Молча я принялся за вторую запись:
«Ванесса Голдстейн, 16 февраля.
Никто не проходил мимо дежурного сестринского поста! Клянусь. На этаже никого не было, кроме меня и Рут. Доктор Уэйбридж осмотрел ребенка и сказал, чтобы мы провели обычную обработку новорожденного.
Я закапала ей глазки, и из лаборатории пришла Сандра Льюис, чтобы взять кровь на анализ. Мы запеленали ее, сняли отпечатки пальцев. Я надела ей браслет, где было написано „девочка“, и завела на нее карту. Она весила восемь фунтов и пол-унции, рост двадцать дюймов. Рефлексы в норме».
Я с раздражением взглянул на Керша, но того, кажется, занимали только разводы пенки на поверхности его кофе. Я перевернул страницу.
«Доктор Джейн Торранс, 17 февраля.
Доктор Уэйбридж просто ошибся, вот и все. И сестры слишком заработались — они сами сказали, что в ту ночь у них рук не хватало. Я осматривала девочку в восемь тридцать утра — это был ребенок, которому исполнилось по крайней мере десять дней от роду. Она была подвижной и активной, глаза хорошо следили за предметом. Пуповина отпала, и пупок зажил».
Я был на взводе, чувствуя, что меня пытаются одурачить, но продолжал читать, а Керш, увлеченный содержанием своей чашки, не обращал на меня ни малейшего внимания.
«Лилиан Тулли, 12 марта.
Я ее взяла к себе. Там была такая шумиха, целая очередь тех, кто хотел ее удочерить, и все такое. Но нельзя просто так сплавить ребенка кому попало, как мешок с картошкой. Есть принятые каналы; я содержу приют для новорожденных, и моя очередь как раз подошла, так вот я ее и получила. Ну и вруны же они, эти социальные работники! Я уж не знаю, какая им была выгода от такого обмана, но этот ребенок был такой же новорожденный, как я. У нее уже зубы прорезались! Ну, так или иначе, я ее взяла и подумала было сначала держать ее у себя, начать ее воспитание. Нужно с самого раннего возраста приучать к порядку. Я так и делаю, и, когда они выходят из моего дома, они, по крайней мере, хоть немного представляют себе, что значит дисциплина и послушание. Начни смолоду — и они уж не сойдут с верной дороги, вы уж мне поверьте. Маленьким детям нужно все делать по расписанию, по часам. Но эта малютка! Все совершенно наоборот, и с того самого дня, как я стала наблюдать за ней. Не обязательно шлепать детей, бить их, есть другие способы привлечь их внимание, но когда я лишь чуть-чуть ущипнула ее за ушко, чтобы не орала и не просила есть в неположенное время, она меня укусила. Настоящий дьяволенок. Сидит в своей кроватке, уставившись на меня, как ведьма. Я не могла ее запеленать, чтобы она полежала хоть мгновение спокойно. Иногда нужно их потуже пеленать, чтобы они оставались неподвижными хоть какое-то время. Но она не давалась, нет. Я позвала этих социальных работников и сказала: забирайте своего маленького дьявола. Посадите ее в конуру или сделайте с ней что хотите. Я больше не хочу иметь дело с подобными созданиями. Я им предложила проверить свои записи. Уж я-то знаю, что такое новорожденные, так им и сказала».
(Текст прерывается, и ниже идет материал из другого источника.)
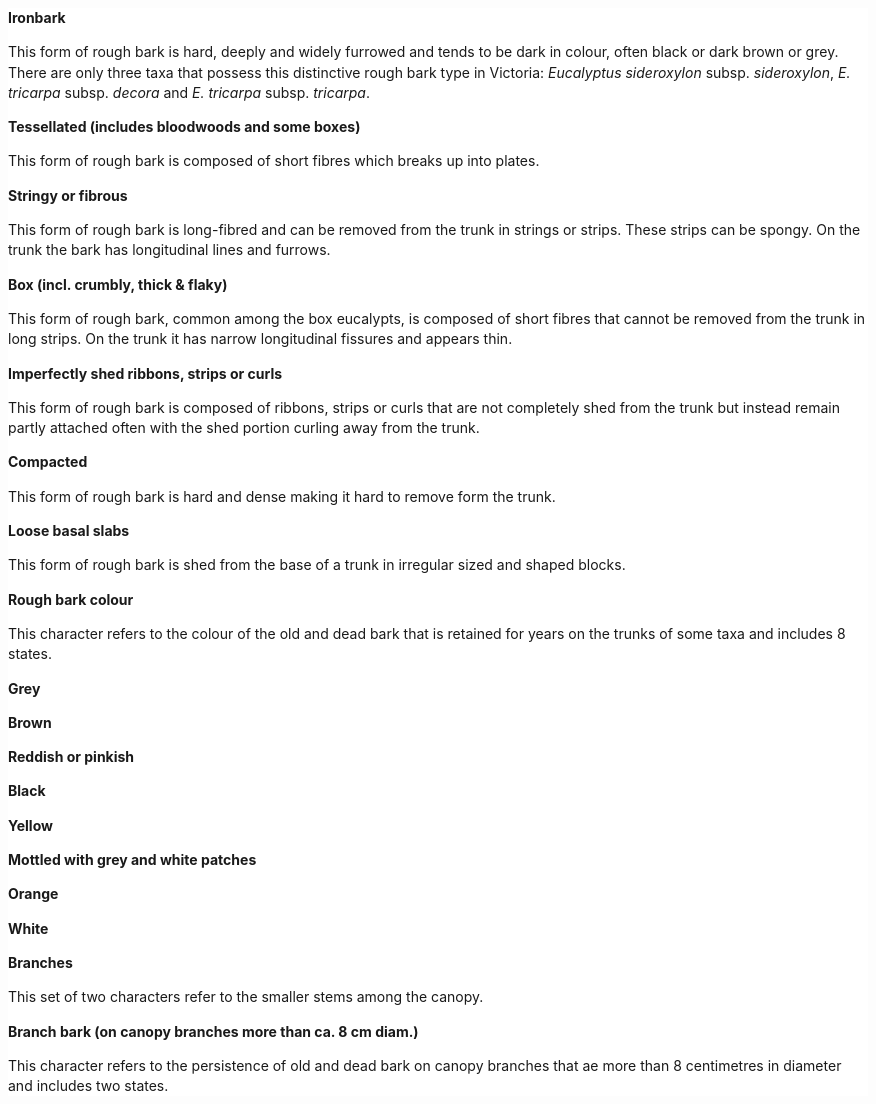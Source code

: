 **Ironbark**

This form of rough bark is hard, deeply and widely furrowed and tends to be dark in colour, often black or dark brown or grey. There are only three taxa that possess this distinctive rough bark type in Victoria: *Eucalyptus sideroxylon* subsp. *sideroxylon*, *E. tricarpa* subsp. *decora* and *E. tricarpa* subsp. *tricarpa*.

**Tessellated (includes bloodwoods and some boxes)**

This form of rough bark is composed of short fibres which breaks up into plates.

**Stringy or fibrous**

This form of rough bark is long-fibred and can be removed from the trunk in strings or strips. These strips can be spongy. On the trunk the bark has longitudinal lines and furrows.

**Box (incl. crumbly, thick & flaky)**

This form of rough bark, common among the box eucalypts, is composed of short fibres that cannot be removed from the trunk in long strips. On the trunk it has narrow longitudinal fissures and appears thin.

**Imperfectly shed ribbons, strips or curls**

This form of rough bark is composed of ribbons, strips or curls that are not completely shed from the trunk but instead remain partly attached often with the shed portion curling away from the trunk.

**Compacted**

This form of rough bark is hard and dense making it hard to remove form the trunk.

**Loose basal slabs**

This form of rough bark is shed from the base of a trunk in irregular sized and shaped blocks.

**Rough bark colour**

This character refers to the colour of the old and dead bark that is retained for years on the trunks of some taxa and includes 8 states.

**Grey**

**Brown**

**Reddish or pinkish**

**Black**

**Yellow**

**Mottled with grey and white patches**

**Orange**

**White**

**Branches**

This set of two characters refer to the smaller stems among the canopy.

**Branch bark (on canopy branches more than ca. 8 cm diam.)**

This character refers to the persistence of old and dead bark on canopy branches that ae more than 8 centimetres in diameter and includes two states.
Я снова открыл записи на первой странице и сверил дату там и здесь. Керш наблюдал за мной без всякого выражения, как будто спал с открытыми глазами.
«Мэрилин Шлектер, 20 августа.
Не знаю, что произошло! У нас в компьютер занесено больше 200 дел, и, чтобы их вести, не хватает ни людей, ни технических возможностей. Даже нормально работающего компьютера у нас нет. Наш съедает записи, стирает информацию, посылает не в те файлы. Вот так это и случилось. Ее записи были перепутаны с чьими-то другими. Я не знаю, куда делись настоящие. С ней занималось столько народа, и никто из них не сравнивал свои записи с предыдущими, некоторые даже переименовали ее. Ей, совершенно очевидно, было не шесть месяцев, она уже самостоятельно ходила — никак не меньше полутора лет, а то и все два. Она сменила два или три приюта, прежде чем нашли, куда ее окончательно пристроить, и поэтому записи — это просто мешанина из разных имен и возрастов. Но наш инспектор уволился, и люди пытаются как-то его заменить.
Нельзя их винить за то, что случилось. Если бы у нас было больше персонала и помощь по ведению дел в офисе…
В наших записях она стала фигурировать как Мэри Джо Гудмэн, и ее послали к Виноне Форбуш под этим именем.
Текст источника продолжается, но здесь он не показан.